Dois anos vivendo com os cuidados da pandemia, as pessoas sofrendo e tendo de se adaptar com realidades diferentes. Mesmo que o futebol tenha parado e retornado depois, ainda não voltamos ao normal. Aquele ambiente de muitas pessoas no estádio ainda é um pouco assustador. Ainda estamos no meio da pandemia, mesmo que as máscaras de modo geral não estejam mais sendo usadas em ambientes abertos. As pessoas precisam viver aquilo novamente, isso também faz parte de uma saúde mental.
Qual a meta do Grêmio para a Série B?
Brigamos pelo título e pelo acesso. Entramos na Série B talvez com a edição mais difícil de todos, com muitos clubes grandes e de tradição. Entramos para ter o acesso e ficaremos muito satisfeitos se o acesso for conquistado com o título também.
O Grêmio é favorito?
Todo time grande que entra em uma competição, precisa se considerar um dos favoritos. Porém sabemos que também existem outros favoritos. Entramos para fazer uma competição do nível que o Grêmio tem com sua grandeza. É um dos favoritos, mas é uma Série B de nível muito alto. Talvez o mais alto desde o início desse formato com pontos corridos.
Após o título, o que significa recolocar o Grêmio na Série A?
Primeiro é o planejamento do clube para esse ano. Como tendo a ligação desde sempre, poder participar deste momento da história do clube. Viver esse acesso novamente. Já voltou e sempre iniciou um ciclo de conquistas. Soube tirar lições e se fortalecer. É a realização de mais um objetivo e de recolocar o Grêmio no seu lugar.
A estreia da Série B é um reencontro com a Ponte Preta. Adversário do teu último jogo. Isso passa pela tua cabeça?
Não me permito. Trabalho muito para que evento assim não contaminem o ambiente ou que me façam pensar que essas coincidências signifiquem alguma coisa. Não sou supersticioso. Minha superstição é não ter superstição. Se por duas vezes faço alguma coisa que deu certo, tento fazer diferente na próxima. Não me atenho a isso. O Seu Verardi era assim. Passei 10 anos assinando a súmula por último por causa disso. Um dia no vestiário ele veio e eu pedi para ser o último. Brinquei que eu era supersticioso e ele disse "superstição eu respeito". Ganhamos o jogo. No próximo ele passou por mim e eu pedi para assinar. Ele me disse que não e respondeu: "Tu nunca mais assinar. Tu pode não ser supersticioso, mas eu sou".

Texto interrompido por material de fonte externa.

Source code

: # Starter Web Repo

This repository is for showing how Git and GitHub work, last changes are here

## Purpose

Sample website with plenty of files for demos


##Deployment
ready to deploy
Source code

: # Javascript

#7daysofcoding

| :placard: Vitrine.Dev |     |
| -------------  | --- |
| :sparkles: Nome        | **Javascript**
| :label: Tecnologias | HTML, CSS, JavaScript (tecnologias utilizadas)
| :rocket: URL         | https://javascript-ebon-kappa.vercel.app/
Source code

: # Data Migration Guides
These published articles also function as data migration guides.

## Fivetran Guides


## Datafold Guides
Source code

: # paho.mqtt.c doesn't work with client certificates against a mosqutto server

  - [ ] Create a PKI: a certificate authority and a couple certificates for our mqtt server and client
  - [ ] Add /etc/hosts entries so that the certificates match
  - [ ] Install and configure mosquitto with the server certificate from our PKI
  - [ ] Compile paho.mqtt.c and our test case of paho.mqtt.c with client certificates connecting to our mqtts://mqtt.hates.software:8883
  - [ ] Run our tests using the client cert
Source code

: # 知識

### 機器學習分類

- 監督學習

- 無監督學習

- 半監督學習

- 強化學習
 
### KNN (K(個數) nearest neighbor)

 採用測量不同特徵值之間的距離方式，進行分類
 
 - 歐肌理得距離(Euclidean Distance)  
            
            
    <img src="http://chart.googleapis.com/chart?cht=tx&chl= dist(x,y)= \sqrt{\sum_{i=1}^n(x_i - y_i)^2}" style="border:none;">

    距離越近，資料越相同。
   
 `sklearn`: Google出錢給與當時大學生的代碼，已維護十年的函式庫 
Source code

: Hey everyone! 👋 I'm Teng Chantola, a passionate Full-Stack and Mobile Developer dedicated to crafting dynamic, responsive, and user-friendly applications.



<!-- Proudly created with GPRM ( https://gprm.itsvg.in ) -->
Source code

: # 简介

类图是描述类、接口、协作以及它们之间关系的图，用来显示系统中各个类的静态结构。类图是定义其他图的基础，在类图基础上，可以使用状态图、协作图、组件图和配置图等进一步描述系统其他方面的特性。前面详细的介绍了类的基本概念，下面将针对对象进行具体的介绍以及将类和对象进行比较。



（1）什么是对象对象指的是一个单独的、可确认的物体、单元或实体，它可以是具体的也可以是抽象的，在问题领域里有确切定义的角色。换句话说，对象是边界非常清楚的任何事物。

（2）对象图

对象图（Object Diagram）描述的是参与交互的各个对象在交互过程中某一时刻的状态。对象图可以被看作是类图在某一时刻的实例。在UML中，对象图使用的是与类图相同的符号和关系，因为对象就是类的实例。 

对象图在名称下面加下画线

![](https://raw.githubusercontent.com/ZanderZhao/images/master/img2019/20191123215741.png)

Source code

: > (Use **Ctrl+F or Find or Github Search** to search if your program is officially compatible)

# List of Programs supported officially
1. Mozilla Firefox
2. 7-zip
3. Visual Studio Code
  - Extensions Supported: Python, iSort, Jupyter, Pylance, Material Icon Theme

O time de 2022 é diferente da versão 2015 e 2016. O Grêmio agora é um time reativo?
Não deixa de ser. Estamos trabalhando para encolher o campo dentro do jogo. Não significa que vamos marcar baixo sempre. Quero marcar em 25 metros de compactação, mas quero que isso aconteça no meio do campo. Quero tirar campo do adversário onde ele não consiga atuar. Isso não quer dizer que sempre vamos defender perto do nosso gol, sujeito a sofrer cruzamentos ou a dar volume de jogo para o adversário próximo do nosso gol. Dá para fazer isso mais na zona central. Os espaços do campo não acabaram ou diminuíram, só trocaram de lugar. Hoje temos menos espaço em torno da bola. Essa flexibilidade com os 10 anos passados como treinador, a maturidade que me permitiu entender que existem várias formas de fazer futebol.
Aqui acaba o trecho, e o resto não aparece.